Maharashtra’s ambitious climate change study is yet to take off.
More than six months after the government appointed Delhi-based Energy and Research Institute (TERI), headed by climate scientist Dr RK Pachauri, to assess areas in the state vulnerable to climate change, the Rs 80-lakh project has not moved beyond the drawing board.
The two-year study is yet to begin because the state government has not issued a final list of details explaining the manner in which it wants the study done.
But sources in the state environment ministry claim that the state wants to wait and see the outcome of the controversy involving Pachauri for allegedly misusing his position in the Intergovernmental Panel in Climate Change to benefit TERI.
“There would be policy changes on the basis of the study findings. The government does not want to take any risks,” said a senior Mantralaya official requesting anonymity, as he is not authorised to talk to the media. Suresh Shetty, state environment minister, denied this.
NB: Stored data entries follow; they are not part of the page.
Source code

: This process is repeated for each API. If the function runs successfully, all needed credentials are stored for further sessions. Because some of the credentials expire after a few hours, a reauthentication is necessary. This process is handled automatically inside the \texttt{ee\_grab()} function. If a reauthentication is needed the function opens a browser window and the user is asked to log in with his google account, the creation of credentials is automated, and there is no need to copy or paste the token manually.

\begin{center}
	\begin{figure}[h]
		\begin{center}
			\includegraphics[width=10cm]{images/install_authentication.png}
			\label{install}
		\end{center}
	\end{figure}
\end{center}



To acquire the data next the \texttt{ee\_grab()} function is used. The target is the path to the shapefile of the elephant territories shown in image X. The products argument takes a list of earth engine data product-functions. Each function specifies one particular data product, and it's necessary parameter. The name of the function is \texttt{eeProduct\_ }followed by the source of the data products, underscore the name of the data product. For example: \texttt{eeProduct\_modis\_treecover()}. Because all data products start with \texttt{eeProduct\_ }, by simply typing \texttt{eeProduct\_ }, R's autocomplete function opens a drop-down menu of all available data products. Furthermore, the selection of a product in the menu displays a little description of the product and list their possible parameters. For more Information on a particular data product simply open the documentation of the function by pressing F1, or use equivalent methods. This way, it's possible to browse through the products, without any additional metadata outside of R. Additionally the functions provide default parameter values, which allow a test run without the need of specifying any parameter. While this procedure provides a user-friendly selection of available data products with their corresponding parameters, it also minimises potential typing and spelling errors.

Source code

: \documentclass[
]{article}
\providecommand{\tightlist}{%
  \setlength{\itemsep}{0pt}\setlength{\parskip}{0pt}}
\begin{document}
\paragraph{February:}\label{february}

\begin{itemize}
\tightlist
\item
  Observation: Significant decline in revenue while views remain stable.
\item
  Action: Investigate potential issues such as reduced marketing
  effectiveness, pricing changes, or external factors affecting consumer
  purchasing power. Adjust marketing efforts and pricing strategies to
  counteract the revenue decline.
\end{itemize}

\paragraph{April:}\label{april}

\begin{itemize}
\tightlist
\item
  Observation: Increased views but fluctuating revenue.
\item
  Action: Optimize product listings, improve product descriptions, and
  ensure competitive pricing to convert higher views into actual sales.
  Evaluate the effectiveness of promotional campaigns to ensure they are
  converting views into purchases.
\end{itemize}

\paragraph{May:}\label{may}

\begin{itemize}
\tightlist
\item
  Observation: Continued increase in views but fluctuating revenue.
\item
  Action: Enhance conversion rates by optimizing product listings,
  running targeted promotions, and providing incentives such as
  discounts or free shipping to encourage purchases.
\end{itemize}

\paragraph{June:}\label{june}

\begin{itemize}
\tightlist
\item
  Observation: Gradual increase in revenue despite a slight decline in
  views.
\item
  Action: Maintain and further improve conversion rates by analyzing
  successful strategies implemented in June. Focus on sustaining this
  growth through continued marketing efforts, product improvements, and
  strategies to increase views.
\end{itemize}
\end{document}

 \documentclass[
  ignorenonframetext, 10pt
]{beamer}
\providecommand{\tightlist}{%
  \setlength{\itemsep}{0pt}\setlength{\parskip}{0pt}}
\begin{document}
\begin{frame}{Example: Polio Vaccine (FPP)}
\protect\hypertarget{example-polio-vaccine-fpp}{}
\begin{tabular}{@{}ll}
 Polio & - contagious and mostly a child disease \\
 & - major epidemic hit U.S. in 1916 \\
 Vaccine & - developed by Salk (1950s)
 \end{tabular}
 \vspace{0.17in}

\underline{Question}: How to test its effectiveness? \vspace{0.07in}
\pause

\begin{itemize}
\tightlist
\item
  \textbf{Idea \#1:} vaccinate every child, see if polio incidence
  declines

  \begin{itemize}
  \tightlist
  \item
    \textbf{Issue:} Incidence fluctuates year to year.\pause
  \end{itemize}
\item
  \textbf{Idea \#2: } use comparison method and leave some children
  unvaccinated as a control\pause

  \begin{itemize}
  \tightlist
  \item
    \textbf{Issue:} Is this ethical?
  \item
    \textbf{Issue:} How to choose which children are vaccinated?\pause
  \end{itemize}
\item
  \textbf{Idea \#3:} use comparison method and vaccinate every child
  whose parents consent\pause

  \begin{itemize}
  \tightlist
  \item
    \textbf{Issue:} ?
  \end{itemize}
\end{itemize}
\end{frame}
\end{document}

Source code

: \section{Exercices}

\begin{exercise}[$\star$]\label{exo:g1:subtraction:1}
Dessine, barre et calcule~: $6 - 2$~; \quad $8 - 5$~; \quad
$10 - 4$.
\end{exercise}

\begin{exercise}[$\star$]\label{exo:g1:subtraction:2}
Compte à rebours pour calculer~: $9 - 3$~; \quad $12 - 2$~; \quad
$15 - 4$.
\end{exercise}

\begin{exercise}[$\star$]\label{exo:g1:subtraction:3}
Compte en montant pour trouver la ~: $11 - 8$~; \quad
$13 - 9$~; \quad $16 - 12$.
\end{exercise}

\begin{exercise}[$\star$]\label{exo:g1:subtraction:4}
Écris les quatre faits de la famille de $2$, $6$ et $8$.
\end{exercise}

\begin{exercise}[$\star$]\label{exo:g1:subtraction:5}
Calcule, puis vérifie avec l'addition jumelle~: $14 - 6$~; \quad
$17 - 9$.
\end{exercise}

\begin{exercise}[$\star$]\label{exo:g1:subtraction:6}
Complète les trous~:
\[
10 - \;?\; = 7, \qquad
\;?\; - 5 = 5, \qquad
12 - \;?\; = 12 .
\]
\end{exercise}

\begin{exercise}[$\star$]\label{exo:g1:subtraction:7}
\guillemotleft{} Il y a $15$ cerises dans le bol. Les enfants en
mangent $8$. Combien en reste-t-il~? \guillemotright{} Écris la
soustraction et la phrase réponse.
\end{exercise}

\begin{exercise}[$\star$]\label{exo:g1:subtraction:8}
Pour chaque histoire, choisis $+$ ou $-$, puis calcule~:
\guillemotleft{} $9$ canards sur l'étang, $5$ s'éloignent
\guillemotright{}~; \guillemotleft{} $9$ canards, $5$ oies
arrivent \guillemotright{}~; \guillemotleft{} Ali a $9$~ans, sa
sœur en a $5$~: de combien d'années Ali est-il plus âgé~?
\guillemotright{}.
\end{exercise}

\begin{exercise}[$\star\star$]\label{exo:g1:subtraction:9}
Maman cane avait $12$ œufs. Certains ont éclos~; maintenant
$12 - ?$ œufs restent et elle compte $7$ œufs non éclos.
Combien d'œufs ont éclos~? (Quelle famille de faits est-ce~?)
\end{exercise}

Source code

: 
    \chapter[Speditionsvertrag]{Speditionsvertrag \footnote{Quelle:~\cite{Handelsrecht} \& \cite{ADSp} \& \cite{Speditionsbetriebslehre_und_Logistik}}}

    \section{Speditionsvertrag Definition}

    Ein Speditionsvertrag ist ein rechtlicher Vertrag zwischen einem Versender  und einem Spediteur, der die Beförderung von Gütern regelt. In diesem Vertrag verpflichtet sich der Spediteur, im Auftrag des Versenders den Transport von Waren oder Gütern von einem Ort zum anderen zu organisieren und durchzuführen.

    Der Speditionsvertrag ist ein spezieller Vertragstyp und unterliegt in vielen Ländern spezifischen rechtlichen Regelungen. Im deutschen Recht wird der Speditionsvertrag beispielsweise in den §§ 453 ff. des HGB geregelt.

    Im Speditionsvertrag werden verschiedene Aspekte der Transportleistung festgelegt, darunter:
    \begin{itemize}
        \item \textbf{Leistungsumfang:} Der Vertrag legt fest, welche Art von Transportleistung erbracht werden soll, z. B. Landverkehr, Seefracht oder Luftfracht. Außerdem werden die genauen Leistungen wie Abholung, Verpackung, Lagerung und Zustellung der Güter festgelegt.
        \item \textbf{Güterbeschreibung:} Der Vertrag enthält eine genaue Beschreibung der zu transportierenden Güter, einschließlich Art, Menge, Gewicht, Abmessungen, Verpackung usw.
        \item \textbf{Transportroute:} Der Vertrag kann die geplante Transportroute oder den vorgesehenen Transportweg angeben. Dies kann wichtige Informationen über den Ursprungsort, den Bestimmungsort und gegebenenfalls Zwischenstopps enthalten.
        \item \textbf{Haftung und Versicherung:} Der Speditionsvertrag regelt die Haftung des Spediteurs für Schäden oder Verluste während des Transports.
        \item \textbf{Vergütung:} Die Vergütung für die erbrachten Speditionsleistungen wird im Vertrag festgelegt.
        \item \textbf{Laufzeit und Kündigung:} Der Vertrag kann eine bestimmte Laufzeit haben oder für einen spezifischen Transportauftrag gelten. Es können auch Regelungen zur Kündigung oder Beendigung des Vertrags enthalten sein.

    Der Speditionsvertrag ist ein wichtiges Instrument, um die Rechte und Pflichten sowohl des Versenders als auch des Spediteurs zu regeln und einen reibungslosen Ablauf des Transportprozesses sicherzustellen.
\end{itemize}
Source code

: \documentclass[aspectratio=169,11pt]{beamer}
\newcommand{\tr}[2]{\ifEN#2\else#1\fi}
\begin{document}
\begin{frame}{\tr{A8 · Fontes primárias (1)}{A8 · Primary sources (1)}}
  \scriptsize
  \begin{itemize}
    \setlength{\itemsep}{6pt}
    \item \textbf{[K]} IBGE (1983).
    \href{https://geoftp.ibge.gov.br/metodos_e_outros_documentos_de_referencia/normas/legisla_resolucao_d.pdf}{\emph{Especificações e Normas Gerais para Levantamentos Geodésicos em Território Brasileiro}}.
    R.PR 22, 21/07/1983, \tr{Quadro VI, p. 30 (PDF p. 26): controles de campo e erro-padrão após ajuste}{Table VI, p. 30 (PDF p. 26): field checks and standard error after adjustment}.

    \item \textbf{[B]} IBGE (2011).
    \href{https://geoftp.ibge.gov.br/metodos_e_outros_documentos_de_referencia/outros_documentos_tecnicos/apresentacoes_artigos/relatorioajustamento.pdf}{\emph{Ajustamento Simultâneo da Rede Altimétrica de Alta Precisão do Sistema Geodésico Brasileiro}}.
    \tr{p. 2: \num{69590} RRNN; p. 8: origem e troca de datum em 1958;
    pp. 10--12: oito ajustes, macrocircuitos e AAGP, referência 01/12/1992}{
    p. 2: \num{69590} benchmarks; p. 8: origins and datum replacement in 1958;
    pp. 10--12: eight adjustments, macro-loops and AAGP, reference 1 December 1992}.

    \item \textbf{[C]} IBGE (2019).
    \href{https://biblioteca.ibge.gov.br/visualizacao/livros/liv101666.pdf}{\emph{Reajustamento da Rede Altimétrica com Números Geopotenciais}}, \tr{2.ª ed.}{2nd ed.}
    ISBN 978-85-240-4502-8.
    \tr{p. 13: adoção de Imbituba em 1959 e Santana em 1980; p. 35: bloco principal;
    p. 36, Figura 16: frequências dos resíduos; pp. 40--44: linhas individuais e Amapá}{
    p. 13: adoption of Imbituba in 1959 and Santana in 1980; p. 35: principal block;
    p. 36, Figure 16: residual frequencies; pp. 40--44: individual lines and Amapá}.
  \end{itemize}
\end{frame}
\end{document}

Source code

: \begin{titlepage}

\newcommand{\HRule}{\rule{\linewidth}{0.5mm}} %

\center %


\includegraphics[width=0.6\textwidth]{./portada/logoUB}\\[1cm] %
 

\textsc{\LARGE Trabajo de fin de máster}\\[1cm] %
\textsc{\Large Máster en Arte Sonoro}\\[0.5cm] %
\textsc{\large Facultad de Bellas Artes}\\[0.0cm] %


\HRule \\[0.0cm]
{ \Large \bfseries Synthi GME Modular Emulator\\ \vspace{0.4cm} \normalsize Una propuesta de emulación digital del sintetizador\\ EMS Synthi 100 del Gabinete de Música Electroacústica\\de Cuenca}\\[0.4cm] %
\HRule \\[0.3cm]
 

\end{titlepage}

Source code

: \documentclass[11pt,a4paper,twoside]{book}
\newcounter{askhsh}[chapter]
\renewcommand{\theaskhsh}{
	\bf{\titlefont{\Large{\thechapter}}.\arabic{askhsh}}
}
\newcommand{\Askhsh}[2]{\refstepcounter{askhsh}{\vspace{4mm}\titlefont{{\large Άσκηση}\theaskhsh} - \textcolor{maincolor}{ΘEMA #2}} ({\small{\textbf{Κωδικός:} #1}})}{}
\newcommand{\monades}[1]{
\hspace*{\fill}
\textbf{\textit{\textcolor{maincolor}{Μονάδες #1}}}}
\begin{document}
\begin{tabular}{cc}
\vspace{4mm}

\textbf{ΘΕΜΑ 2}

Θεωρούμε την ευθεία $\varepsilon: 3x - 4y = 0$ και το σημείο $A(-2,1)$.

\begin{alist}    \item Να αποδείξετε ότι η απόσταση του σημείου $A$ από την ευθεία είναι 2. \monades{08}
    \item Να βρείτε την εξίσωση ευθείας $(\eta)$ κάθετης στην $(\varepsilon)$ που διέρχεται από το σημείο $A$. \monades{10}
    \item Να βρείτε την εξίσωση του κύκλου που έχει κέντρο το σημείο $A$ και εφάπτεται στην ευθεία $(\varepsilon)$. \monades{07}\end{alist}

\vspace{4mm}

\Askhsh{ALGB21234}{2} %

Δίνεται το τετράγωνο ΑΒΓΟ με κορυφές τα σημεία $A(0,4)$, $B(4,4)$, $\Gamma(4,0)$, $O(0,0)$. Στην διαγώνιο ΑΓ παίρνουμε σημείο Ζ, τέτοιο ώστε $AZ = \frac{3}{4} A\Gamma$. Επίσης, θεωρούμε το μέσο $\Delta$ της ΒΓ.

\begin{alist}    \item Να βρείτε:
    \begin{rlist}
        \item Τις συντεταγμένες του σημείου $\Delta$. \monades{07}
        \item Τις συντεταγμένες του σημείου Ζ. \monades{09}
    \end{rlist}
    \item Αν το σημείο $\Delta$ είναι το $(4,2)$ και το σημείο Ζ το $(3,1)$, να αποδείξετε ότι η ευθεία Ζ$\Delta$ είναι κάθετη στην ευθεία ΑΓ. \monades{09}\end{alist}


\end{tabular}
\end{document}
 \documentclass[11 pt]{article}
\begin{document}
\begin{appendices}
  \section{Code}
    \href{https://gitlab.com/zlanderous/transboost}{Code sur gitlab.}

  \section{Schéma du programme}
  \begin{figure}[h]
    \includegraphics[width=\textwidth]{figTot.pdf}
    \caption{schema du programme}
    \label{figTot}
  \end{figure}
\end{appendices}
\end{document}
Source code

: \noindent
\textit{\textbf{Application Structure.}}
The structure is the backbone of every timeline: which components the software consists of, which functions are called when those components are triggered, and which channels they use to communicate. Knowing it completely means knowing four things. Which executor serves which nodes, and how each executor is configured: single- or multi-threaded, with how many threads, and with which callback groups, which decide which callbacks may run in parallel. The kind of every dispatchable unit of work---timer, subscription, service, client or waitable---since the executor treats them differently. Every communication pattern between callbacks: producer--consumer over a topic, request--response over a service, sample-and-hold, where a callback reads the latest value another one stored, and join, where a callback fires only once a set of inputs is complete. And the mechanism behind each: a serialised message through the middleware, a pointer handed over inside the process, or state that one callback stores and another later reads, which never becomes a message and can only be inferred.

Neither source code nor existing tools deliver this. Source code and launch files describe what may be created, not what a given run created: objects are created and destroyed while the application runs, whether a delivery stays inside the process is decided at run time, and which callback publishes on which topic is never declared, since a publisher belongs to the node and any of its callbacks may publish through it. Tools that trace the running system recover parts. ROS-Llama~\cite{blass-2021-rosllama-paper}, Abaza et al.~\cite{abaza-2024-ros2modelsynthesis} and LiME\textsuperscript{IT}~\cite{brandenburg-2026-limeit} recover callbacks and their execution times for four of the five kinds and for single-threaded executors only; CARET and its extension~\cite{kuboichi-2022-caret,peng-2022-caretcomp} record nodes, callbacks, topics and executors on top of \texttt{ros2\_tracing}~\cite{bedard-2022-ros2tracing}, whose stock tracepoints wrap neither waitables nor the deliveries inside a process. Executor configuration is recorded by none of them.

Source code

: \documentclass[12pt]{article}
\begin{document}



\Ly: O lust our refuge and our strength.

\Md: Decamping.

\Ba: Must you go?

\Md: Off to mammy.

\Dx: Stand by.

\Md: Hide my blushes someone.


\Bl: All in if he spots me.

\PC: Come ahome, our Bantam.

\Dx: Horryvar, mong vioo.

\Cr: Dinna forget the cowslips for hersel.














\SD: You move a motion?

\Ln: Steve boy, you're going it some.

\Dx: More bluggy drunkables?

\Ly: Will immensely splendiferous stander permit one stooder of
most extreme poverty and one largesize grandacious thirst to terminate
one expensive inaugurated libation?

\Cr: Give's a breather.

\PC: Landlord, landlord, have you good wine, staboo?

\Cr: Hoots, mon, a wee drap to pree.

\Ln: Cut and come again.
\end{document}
“We have to complete some formalities,” he said, but did not mention when the study is likely to begin. Dr Sanjay Tomar, heading the team of TERI scientists for the study, confirmed that they are waiting for the final nod from the government.
“We are expecting to begin work by next month,” he said.
A climate change sub-committee, headed by the chief minister, had sanctioned the study in June 2009 — a month after the Indian Meteorological Department found that Mumbai has become hotter by 1.62 degree Celsius in the last 100 years.
With rainfall patterns getting erratic the research paper was commissioned to study the impacts of climate change on agriculture, sea level rise and temperature fluctuations.